How Revolution in Syria Could Serve as a North Korean Tipping Point: Huanqiu Shibao

Today’s essential reading springs from the keyboard of Stephan Haggard, whose essay on China’s relations with North Korea pulls apart some very important threads in Northeast Asia and over the Sino-North Korean frontier.

One of the things that struck me in Chengdu as I watched Kim Jong Il’s funeral on Chinese television (an experience I described in an article for Foreign Policy) was how often the news of an orderly, China-backed transition of power in Pyongyang was juxtaposed in the Chinese media by the outbreaks of rebellion and chaos in Syria.  Today’s translation focuses on the linkage, which is certainly one to watch.

Finally, for new or old readers, please don’t neglect to check out SinoNK.com, a rather protean website focuing on Chinese-North Korean relations of which I am the “editor-in-chief” (I had been just the lowly editor, but now we have a staff of somewhere near a dozen writers and analysts, so I have taken up the burden).  The site was endorsed yesterday in  « Le réseau des études sur la Corée », which is affiliated with the university Paris Diderot, the National Institute for Oriental Languages and Civilizations (INALCO) and École Pratique des Hautes Études (EHESS)!

And thus full cirle to liberty, equality and fraternity, and revolutions around the world….

"Syria Explodes with Powerful Demonstrations: Political Situation Continues to be Chaotic" : Huanqiu Shibao Banner

Pang Zhongying [庞中英], Syria Moves Toward Regime Change: Making a Shock to the Situation on the Korean Peninsula [叙利亚若变天,将冲击朝鲜半岛的局势], Huanqiu Shibao [Global Times], February 6, translated by Adam Cathcart.

(Original title: What Does the Syrian Political Situation Model Signify to North Korea? [叙利亚政局对朝鲜有示范意义吗?] — Huanqiu editor)

The abundant uprisings and revolutions in the Arab region have now lasted more than a year.

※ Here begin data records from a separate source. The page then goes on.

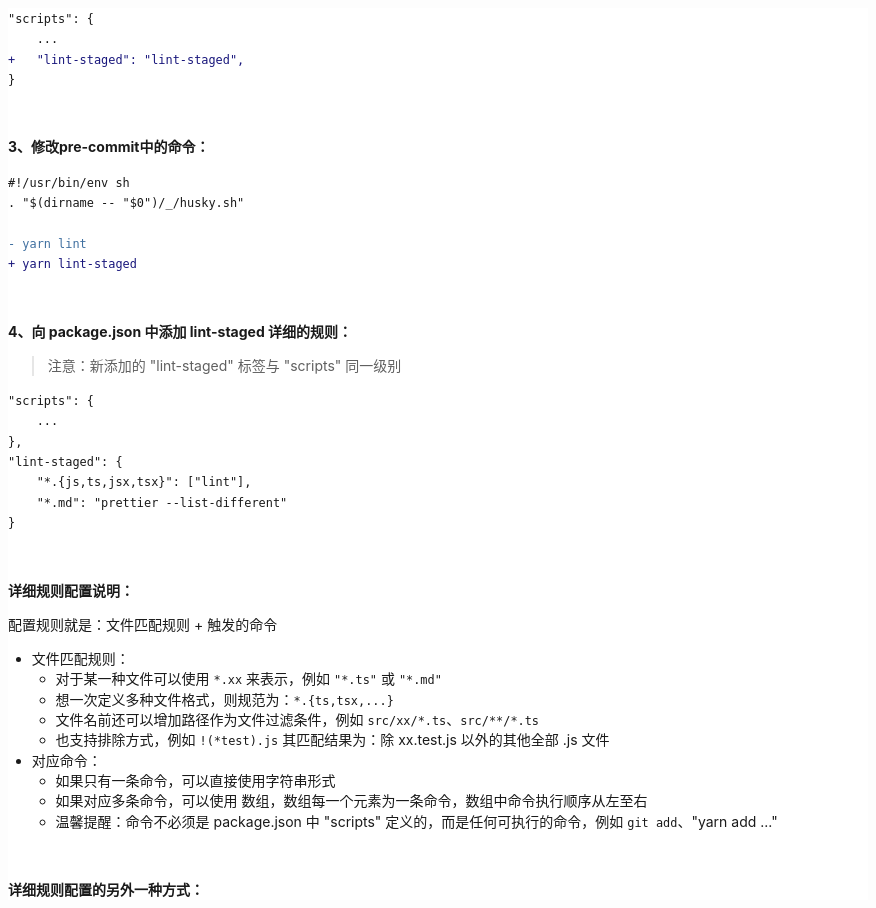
 ```diff
"scripts": {
    ...
+   "lint-staged": "lint-staged",
}
```



<br>

**3、修改pre-commit中的命令：**

```diff
#!/usr/bin/env sh
. "$(dirname -- "$0")/_/husky.sh"

- yarn lint
+ yarn lint-staged
```



<br>

**4、向 package.json 中添加 lint-staged 详细的规则：**

> 注意：新添加的 "lint-staged" 标签与 "scripts" 同一级别

```
"scripts": {
    ...
},
"lint-staged": {
    "*.{js,ts,jsx,tsx}": ["lint"],
    "*.md": "prettier --list-different"
}
```



<br>

**详细规则配置说明：**

配置规则就是：文件匹配规则 + 触发的命令

* 文件匹配规则：
  * 对于某一种文件可以使用 `*.xx` 来表示，例如 `"*.ts"` 或  `"*.md"`
  * 想一次定义多种文件格式，则规范为：`*.{ts,tsx,...}`
  * 文件名前还可以增加路径作为文件过滤条件，例如 `src/xx/*.ts`、`src/**/*.ts`
  * 也支持排除方式，例如 `!(*test).js` 其匹配结果为：除 xx.test.js 以外的其他全部 .js 文件
* 对应命令：
  * 如果只有一条命令，可以直接使用字符串形式
  * 如果对应多条命令，可以使用 数组，数组每一个元素为一条命令，数组中命令执行顺序从左至右
  * 温馨提醒：命令不必须是 package.json 中 "scripts" 定义的，而是任何可执行的命令，例如 `git add`、"yarn add ..."



<br>

**详细规则配置的另外一种方式：**
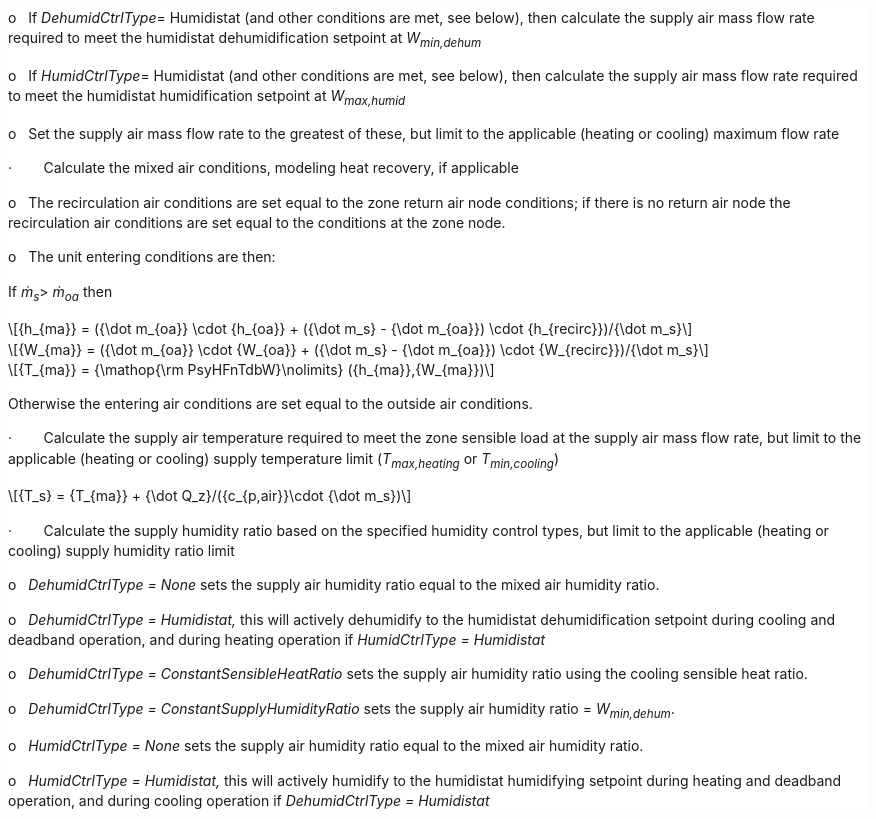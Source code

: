 

o   If *DehumidCtrlType*= Humidistat (and other conditions are met, see below), then calculate the supply air mass flow rate required to meet the humidistat dehumidification setpoint at *W<sub>min,dehum</sub>*

o   If *HumidCtrlType*= Humidistat (and other conditions are met, see below), then calculate the supply air mass flow rate required to meet the humidistat humidification setpoint at *W<sub>max,humid</sub>*

o   Set the supply air mass flow rate to the greatest of these, but limit to the applicable (heating or cooling) maximum flow rate

·        Calculate the mixed air conditions, modeling heat recovery, if applicable

o   The recirculation air conditions are set equal to the zone return air node conditions; if there is no return air node the recirculation air conditions are set equal to the conditions at the zone node.

o   The unit entering conditions are then:

If <span>${\dot m_s}$</span>&gt; <span>${\dot m_{oa}}$</span> then

<div>\[{h_{ma}} = ({\dot m_{oa}} \cdot {h_{oa}} + ({\dot m_s} - {\dot m_{oa}}) \cdot {h_{recirc}})/{\dot m_s}\]</div>

<div>\[{W_{ma}} = ({\dot m_{oa}} \cdot {W_{oa}} + ({\dot m_s} - {\dot m_{oa}}) \cdot {W_{recirc}})/{\dot m_s}\]</div>

<div>\[{T_{ma}} = {\mathop{\rm PsyHFnTdbW}\nolimits} ({h_{ma}},{W_{ma}})\]</div>

Otherwise the entering air conditions are set equal to the outside air conditions.

·        Calculate the supply air temperature required to meet the zone sensible load at the supply air mass flow rate, but limit to the applicable (heating or cooling) supply temperature limit (*T<sub>max,heating</sub>* or *T<sub>min,cooling</sub>*)

<div>\[{T_s} = {T_{ma}} + {\dot Q_z}/({c_{p,air}}\cdot {\dot m_s})\]</div>

·        Calculate the supply humidity ratio based on the specified humidity control types, but limit to the applicable (heating or cooling) supply humidity ratio limit

o   *DehumidCtrlType = None* sets the supply air humidity ratio equal to the mixed air humidity ratio.

o   *DehumidCtrlType = Humidistat,* this will actively dehumidify to the humidistat dehumidification setpoint during cooling and deadband operation, and during heating operation if *HumidCtrlType = Humidistat*

o   *DehumidCtrlType = ConstantSensibleHeatRatio* sets the supply air humidity ratio using the cooling sensible heat ratio.

o   *DehumidCtrlType = ConstantSupplyHumidityRatio* sets the supply air humidity ratio = *W<sub>min,dehum</sub>*.

o   *HumidCtrlType = None* sets the supply air humidity ratio equal to the mixed air humidity ratio.

o   *HumidCtrlType = Humidistat,* this will actively humidify to the humidistat humidifying setpoint during heating and deadband operation, and during cooling operation if *DehumidCtrlType = Humidistat*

The principle action in this field of political crisis and political turmoil [政治风暴] has been to sweep non-constitutional monarchies from the Arab world and to establish a series of republican systems in accordance with the European “democratic nation-state” forms of government [欧洲“民族国家”模式], rather than the kind of Moroccan or Saudi Arabia monarchical system. Yes, the revolution impacted the monarchies and of Morocco, Saudi Arabia, United Arab Emirates and Qatar, but, in those countries, the wave of revolution has not been sparked into a prairie fire.

Syria’s Political Situation Greatly Influences the Middle East [叙政局走向对中东局势影响大]

A year on, in terms of form, some countries in the Arab world have made tremendous progress in the development of political revolution [政治革命的巨大进展]. Others occupy the line of long-standing autocratic Arab leaders who, although they have not met with the unfortunate fates of stepping down, being tried in a court, or being executed, are themselves no longer able to go on fighting, and will soon step down (see Yemen). Against this revolutionary influence, almost the only exception is Syria’s Assad regime.  This regime has, from the outset, shown its true colors and unambiguously opposed and suppressed the opposition [这个政权从一开始就毫不含糊、旗帜鲜明地抵制和镇压反对派]. But for its part, the Syrian opposition is not to be outdone: out of peaceful and non-violent demonstrations, the opposition has developed like its counterpart in Libya, organizing itself to take up arms to attempt a violent overthrow [暴力推翻] of the Assad regime.

Through all kinds of indications, it has become clear that Assad’s regime is still in control of the situation.  If the opposition relies on its own power alone [若仅靠自身力量], there is no way that it can repeat the Libyan model in Syria and overthrow the Assad regime. However, Europe, the U.S. and other Western countries have already stimulated political changes [发生政局变化] in other Arab countries and are standing on the side of Syria’s opposition. With regard to the internal situation in Syria, the pro-Western [亲西方] United Nations Secretary-General expressed very strongly his close attention to the situation. Despite the support of Russia and other allies, Assad’s regime has been brought under enormous pressure and unprecedented isolation in the international community. In 2012, as the existing internal and external pressures continue to be strengthened, there is the possibility of a Libya-style collapse [该政权存在着利比亚那样的崩溃的可能.]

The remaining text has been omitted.